> [Your task] What is needed is an exact transcription of the line with "- [ ] Client" and all the lines that follow it in the entries below; add nothing else.

> [Stored data entries]
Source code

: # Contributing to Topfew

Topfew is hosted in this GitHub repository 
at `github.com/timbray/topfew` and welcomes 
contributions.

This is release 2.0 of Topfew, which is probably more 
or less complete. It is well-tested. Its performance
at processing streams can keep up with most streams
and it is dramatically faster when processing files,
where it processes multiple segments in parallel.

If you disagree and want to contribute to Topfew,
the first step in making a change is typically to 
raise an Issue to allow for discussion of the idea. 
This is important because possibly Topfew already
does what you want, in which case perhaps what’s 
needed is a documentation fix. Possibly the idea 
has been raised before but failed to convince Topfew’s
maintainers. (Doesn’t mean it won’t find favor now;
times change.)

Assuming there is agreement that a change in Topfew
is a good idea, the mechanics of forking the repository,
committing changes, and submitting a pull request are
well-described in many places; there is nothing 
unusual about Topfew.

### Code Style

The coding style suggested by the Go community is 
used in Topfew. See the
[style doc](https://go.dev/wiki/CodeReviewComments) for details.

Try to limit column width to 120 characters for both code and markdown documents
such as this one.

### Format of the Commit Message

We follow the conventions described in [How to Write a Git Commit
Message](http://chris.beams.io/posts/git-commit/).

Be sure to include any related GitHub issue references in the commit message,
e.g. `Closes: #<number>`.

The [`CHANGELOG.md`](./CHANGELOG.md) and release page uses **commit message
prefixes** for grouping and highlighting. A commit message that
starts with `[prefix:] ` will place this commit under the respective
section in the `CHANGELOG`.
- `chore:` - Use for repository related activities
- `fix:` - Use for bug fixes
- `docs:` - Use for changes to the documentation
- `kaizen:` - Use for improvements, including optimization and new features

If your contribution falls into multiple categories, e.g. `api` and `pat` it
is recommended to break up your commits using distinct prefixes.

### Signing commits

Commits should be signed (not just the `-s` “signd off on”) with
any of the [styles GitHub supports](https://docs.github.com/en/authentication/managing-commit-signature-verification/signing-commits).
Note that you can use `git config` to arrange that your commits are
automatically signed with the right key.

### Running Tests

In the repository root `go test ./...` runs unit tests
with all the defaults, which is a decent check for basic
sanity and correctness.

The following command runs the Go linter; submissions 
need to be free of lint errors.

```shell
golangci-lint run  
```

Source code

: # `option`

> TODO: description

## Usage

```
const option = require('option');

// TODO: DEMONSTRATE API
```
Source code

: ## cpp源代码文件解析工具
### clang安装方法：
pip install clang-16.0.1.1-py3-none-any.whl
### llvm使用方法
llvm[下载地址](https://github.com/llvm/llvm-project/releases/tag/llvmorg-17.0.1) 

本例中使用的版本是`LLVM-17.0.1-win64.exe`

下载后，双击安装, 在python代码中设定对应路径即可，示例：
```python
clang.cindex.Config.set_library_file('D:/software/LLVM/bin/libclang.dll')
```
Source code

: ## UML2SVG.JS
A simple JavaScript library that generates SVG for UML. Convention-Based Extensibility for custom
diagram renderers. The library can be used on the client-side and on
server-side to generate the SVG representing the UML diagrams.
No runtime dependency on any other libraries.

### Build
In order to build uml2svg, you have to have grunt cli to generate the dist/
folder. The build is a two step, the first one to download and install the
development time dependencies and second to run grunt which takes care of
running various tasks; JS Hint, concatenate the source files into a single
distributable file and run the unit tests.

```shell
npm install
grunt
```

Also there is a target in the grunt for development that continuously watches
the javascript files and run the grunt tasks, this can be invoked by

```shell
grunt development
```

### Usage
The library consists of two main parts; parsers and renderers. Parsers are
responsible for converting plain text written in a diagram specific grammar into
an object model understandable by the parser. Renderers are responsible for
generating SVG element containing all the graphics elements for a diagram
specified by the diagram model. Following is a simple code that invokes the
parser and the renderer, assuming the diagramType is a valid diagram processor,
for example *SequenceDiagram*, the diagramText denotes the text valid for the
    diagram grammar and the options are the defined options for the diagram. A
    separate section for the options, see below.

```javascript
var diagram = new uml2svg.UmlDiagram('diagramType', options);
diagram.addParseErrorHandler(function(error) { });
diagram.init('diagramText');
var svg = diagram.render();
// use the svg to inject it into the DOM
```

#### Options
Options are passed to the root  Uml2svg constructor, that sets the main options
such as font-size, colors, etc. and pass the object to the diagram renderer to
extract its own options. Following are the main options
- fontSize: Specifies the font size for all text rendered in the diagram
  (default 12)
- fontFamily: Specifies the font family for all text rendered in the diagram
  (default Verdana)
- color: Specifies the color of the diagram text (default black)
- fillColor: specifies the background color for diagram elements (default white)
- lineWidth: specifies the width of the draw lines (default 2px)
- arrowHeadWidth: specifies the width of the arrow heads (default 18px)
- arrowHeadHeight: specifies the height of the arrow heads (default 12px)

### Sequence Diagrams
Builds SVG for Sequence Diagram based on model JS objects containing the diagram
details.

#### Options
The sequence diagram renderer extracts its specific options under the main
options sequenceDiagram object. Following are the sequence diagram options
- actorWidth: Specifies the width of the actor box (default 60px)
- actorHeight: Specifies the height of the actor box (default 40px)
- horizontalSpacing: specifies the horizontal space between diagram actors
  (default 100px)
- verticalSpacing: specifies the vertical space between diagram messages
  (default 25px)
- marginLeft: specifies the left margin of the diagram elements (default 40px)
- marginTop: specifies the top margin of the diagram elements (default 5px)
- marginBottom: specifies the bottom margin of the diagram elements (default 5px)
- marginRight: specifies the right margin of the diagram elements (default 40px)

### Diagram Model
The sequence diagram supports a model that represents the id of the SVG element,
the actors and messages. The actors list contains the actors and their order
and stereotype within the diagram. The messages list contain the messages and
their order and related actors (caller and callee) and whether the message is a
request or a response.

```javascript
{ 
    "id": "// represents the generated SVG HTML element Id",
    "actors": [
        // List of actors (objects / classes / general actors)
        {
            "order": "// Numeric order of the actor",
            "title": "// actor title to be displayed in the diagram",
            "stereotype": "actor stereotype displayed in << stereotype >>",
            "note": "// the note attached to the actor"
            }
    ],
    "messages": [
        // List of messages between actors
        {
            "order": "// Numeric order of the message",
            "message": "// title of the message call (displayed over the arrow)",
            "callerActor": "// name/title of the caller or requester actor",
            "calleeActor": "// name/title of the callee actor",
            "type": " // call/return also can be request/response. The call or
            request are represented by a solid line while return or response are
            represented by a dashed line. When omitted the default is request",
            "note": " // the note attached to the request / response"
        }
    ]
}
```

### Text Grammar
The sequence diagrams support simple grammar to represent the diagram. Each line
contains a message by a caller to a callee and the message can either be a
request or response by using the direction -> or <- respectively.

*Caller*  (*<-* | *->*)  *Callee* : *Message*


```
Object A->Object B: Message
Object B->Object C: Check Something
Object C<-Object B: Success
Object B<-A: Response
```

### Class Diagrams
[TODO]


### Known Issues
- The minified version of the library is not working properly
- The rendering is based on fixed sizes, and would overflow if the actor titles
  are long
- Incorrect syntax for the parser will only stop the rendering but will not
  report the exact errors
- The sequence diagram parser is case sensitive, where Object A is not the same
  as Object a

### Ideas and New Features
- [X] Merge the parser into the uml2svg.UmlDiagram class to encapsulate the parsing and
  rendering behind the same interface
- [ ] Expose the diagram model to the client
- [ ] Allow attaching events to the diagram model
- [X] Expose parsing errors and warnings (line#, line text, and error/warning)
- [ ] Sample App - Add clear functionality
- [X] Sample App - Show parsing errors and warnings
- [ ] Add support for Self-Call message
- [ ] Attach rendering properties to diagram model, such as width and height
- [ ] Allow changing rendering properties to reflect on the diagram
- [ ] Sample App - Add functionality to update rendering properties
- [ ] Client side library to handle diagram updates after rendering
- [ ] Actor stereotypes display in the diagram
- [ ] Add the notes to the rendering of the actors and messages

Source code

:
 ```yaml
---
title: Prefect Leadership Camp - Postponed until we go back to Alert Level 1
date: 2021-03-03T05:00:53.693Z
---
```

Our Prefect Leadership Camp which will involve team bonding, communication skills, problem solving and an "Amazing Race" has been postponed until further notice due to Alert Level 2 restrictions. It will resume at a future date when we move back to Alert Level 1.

> [Response to this task]
- [ ] Client side library to handle diagram updates after rendering
- [ ] Actor stereotypes display in the diagram
- [ ] Add the notes to the rendering of the actors and messages

Source code

:
 ```yaml
---
title: Prefect Leadership Camp - Postponed until we go back to Alert Level 1
date: 2021-03-03T05:00:53.693Z
---
```

Our Prefect Leadership Camp which will involve team bonding, communication skills, problem solving and an "Amazing Race" has been postponed until further notice due to Alert Level 2 restrictions. It will resume at a future date when we move back to Alert Level 1.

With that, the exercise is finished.